This property on Lanyard Place, One Tree Point, sold for for $3.7m.
An Auckland couple snapped up two waterfront Northland properties for a total of $7.55 million in March, OneRoof can reveal.
The homes - a near-new architectural four-bedroom home on McGregor Street, in Taiharuru, Whangārei Heads, and a four-bedroom home an hour south on Lanyard Place, in Marsden Cove marina - sold within a week of each other.
The McGregor Street property, marketed by Bayleys agents Jude Copeland and Gary and Vicki Wallace, fetched $3.85m at auction on March 29 while the Lanyard Place property sold in a tender campaign by Bayleys agent Mike Barrett for $3.7m. The tender closed March 23, and the sale went unconditional a week later.
Bayleys Northland general manager Tony Grindle told OneRoof that both homes were bought by the same buyer. “It’s unusual to get two nearly-$4 million deals at the same time, let alone two by the same person,” Grindle said.
“It’s testament to the fact that although there’s conversation in the media about the market being down, that doesn’t translate to top-end sales in Northland. They haven’t slowed down.”
Grindle said that buyers in the $2m-plus price bracket were mostly Aucklanders looking for opportunities. “Northland is quite different from, say, Ōmaha, which is just a suburb. Here it’s a truly provincial outlook,” he said.
“Anecdotally, we’re seeing enquiry from people who would normally consider Coromandel but are now considering Northland. It’s the lifestyle, the ease of access.”
He said waterfront sales are seasonal, focused on late spring and summer, and then gearing up through autumn. Of the 11 waterfront sales in Northland across all agencies in the past financial year, Grindle said, just two were for over $4m and another four were sales over $3m.
The agents involved in the deals cannot disclose the buyers’ details, but Copeland did say that their search was property-specific. “After the cyclone, the coastal areas were dying, from Tūtūkākā through to Whangārei,” Copeland said of her McGregor Street listing.
“But sometimes you see someone walk into a room and fall in love. You could see that as soon as [the buyers] walked in on the second weekend we were on the market. They were there 10 or 15 minutes, and then bid at auction a couple of weeks later. I’ve seen that happen maybe two or three times before, people falling in love like that.”

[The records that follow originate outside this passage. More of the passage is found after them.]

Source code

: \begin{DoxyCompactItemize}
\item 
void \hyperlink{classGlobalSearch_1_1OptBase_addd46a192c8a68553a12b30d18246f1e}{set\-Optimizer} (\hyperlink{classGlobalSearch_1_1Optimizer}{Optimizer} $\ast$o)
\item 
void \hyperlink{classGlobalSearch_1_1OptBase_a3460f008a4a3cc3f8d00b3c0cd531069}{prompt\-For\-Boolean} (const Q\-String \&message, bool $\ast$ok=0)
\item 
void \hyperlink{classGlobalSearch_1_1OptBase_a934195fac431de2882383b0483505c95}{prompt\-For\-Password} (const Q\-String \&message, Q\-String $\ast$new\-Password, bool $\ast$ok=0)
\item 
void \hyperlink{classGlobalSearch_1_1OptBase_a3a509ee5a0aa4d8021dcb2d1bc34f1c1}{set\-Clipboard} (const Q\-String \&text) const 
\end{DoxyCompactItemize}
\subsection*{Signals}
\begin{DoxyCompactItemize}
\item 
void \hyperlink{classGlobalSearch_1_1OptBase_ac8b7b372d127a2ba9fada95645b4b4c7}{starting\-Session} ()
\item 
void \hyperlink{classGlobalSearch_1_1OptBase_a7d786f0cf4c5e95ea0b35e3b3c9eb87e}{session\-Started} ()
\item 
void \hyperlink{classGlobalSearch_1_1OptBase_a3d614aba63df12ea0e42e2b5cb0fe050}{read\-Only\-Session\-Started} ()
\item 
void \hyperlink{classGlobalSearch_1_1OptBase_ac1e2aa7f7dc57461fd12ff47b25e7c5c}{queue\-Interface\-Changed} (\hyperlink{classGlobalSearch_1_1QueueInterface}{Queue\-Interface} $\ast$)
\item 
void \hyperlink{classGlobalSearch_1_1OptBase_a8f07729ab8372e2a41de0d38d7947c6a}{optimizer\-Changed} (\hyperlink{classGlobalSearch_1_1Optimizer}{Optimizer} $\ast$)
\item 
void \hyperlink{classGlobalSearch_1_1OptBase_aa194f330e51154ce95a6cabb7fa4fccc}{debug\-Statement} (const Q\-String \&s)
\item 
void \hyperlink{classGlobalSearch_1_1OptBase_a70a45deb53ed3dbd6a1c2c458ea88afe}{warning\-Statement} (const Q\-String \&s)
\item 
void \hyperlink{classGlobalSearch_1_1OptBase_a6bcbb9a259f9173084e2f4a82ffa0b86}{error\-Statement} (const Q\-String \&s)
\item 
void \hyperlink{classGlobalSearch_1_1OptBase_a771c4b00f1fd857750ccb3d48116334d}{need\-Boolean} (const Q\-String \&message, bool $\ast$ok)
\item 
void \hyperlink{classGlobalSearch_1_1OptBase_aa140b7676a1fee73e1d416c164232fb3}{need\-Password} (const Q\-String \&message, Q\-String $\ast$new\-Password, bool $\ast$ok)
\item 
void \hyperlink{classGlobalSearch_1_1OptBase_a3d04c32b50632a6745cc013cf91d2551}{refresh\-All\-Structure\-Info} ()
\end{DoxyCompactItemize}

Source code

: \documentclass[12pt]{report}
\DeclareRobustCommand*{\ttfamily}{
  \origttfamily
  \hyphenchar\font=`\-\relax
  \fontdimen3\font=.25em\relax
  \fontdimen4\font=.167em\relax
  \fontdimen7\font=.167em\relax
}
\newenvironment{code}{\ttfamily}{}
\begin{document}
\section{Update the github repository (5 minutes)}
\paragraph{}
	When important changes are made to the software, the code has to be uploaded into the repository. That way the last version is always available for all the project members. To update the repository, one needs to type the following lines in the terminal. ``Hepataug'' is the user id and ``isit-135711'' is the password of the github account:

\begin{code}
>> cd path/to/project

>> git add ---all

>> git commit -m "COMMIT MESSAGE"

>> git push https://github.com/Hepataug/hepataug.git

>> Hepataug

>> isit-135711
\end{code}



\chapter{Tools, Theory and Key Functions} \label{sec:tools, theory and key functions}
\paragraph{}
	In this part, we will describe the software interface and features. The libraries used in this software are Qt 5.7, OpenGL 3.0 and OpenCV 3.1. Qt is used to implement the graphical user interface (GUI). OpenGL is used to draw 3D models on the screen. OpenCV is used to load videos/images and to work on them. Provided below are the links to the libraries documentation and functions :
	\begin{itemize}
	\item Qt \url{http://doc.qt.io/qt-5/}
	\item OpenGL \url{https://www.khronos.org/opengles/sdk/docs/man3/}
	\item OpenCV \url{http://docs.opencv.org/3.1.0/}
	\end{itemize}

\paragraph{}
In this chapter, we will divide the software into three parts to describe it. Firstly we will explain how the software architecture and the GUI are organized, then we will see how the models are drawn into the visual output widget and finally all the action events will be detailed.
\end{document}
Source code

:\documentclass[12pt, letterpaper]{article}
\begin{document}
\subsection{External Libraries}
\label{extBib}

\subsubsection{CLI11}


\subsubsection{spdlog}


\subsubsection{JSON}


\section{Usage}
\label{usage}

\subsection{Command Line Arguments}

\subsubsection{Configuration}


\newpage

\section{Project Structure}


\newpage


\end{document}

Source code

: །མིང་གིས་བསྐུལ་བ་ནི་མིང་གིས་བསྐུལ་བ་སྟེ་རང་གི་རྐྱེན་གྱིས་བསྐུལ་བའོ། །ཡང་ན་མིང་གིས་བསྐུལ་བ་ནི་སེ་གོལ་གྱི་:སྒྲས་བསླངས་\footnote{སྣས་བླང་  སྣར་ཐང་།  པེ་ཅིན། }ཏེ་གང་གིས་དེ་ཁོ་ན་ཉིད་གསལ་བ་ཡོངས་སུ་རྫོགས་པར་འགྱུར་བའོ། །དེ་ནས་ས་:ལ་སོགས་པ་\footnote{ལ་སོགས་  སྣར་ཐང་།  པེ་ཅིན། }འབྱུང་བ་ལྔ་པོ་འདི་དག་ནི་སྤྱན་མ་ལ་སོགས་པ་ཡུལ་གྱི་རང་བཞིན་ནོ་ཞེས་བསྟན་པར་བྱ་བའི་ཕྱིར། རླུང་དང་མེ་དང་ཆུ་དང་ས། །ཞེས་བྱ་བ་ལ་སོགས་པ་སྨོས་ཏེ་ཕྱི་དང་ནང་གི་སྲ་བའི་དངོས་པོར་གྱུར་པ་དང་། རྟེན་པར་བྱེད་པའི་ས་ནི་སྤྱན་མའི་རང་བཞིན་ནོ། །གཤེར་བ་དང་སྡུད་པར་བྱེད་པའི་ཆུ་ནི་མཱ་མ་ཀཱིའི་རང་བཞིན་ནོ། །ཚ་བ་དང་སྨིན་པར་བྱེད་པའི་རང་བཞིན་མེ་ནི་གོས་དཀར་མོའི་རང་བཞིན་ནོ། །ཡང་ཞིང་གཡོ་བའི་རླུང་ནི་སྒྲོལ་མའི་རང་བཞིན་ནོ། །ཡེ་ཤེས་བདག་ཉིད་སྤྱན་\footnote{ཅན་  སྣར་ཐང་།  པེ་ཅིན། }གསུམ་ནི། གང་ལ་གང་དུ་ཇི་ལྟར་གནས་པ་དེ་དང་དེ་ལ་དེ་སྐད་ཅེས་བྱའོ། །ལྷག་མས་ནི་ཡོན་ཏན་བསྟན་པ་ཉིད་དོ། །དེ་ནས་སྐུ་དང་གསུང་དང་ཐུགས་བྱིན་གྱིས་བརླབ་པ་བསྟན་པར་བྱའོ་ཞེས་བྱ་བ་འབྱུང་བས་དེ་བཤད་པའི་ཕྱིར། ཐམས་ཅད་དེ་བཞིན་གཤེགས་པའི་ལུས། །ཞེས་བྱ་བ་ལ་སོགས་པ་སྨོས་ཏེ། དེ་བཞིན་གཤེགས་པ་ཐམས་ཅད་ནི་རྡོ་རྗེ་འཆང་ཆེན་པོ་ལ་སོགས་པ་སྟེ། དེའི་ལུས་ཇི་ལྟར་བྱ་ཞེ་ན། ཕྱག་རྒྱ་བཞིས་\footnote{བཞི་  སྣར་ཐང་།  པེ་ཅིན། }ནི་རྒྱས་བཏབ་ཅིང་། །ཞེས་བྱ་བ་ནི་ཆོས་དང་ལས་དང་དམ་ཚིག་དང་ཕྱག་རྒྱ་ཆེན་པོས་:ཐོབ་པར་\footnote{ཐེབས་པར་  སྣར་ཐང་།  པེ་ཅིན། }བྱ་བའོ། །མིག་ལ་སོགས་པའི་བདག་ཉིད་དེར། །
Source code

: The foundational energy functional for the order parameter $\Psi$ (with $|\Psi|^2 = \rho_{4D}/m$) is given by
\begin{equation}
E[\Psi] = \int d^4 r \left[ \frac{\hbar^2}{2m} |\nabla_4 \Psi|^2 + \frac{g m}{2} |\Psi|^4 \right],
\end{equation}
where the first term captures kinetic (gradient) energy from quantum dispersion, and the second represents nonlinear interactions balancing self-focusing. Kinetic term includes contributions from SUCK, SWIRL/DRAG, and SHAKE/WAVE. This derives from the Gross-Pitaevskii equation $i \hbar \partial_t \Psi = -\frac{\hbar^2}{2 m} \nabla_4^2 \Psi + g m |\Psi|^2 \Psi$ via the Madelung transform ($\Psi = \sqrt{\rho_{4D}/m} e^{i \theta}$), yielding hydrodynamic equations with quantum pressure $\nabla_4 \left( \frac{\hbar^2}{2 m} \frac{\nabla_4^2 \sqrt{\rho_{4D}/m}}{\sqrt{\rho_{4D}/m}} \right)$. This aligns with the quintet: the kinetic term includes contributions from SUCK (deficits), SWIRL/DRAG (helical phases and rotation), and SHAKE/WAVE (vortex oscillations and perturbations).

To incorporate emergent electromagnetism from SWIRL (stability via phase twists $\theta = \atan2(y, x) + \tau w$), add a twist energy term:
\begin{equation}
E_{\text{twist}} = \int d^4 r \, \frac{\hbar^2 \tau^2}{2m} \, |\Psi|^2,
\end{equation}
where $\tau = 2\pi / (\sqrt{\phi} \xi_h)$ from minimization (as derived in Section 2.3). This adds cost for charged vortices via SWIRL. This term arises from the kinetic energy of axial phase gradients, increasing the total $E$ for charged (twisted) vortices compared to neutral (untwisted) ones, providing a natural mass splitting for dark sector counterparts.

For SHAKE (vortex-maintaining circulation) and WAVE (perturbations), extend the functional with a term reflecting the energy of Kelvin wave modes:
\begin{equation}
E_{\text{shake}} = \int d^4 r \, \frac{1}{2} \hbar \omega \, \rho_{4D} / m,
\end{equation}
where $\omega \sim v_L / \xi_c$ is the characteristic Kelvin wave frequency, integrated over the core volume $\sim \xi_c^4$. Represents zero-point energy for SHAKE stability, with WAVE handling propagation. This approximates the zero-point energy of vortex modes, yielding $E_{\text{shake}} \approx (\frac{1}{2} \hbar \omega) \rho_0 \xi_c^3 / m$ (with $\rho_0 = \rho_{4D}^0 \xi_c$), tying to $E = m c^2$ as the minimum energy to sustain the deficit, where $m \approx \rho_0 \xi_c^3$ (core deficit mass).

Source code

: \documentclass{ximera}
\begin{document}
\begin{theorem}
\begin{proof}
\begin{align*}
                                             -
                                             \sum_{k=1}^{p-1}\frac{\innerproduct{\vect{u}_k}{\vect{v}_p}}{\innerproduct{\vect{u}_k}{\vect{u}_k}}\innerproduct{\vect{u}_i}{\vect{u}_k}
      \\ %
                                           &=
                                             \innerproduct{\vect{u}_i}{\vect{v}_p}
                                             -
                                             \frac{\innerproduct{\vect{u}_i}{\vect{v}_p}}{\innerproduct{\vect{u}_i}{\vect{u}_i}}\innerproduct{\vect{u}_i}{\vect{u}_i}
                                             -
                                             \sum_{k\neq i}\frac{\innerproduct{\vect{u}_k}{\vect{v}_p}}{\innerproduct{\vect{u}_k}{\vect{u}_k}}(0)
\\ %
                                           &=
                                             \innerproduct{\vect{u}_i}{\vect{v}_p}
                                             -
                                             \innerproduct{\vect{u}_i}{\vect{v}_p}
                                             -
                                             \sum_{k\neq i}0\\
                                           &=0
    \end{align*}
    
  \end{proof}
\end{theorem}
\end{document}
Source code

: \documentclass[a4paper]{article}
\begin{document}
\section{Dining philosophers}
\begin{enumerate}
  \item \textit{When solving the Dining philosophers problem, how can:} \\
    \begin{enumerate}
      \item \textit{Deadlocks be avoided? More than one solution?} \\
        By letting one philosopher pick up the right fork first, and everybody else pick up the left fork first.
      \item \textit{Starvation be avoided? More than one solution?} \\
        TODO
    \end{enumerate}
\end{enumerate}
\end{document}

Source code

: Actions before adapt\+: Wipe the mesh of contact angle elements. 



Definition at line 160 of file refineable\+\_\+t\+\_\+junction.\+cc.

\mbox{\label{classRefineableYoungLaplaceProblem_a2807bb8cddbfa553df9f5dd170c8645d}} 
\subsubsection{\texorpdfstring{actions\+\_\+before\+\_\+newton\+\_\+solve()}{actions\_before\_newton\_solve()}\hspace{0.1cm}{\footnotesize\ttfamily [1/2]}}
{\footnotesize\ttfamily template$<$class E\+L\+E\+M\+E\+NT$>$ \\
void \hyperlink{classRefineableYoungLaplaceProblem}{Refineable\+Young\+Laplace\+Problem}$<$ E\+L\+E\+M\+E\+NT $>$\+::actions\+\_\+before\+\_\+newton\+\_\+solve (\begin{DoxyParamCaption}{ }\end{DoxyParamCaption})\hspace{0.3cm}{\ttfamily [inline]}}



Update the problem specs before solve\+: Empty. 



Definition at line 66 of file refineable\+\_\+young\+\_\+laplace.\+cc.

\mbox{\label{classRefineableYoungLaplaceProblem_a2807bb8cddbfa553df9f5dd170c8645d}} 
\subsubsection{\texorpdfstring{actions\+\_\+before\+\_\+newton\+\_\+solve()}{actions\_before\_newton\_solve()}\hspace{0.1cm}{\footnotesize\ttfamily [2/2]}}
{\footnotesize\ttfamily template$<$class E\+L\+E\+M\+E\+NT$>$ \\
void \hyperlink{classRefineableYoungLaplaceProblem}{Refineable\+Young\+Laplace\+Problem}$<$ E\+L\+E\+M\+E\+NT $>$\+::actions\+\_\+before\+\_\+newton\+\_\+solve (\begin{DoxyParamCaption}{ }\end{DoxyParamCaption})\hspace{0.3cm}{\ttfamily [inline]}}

Copeland added that the damage from Cyclone Gabrielle had made the buyers’ trip up to Northland a challenge. “It was a journey to get up, with the Brynderwyn Hills closed.”
Gary Wallace said there were three bidders for the McGregor Street property, which was virtually brand-new and was sold with all the furniture included. A recent $3m sale in the area gave them confidence about the price for the house on a 574sq m section, which has a CV of $2.5m.
“Northland has such a lovely, relaxed lifestyle, people want to live here,” he said.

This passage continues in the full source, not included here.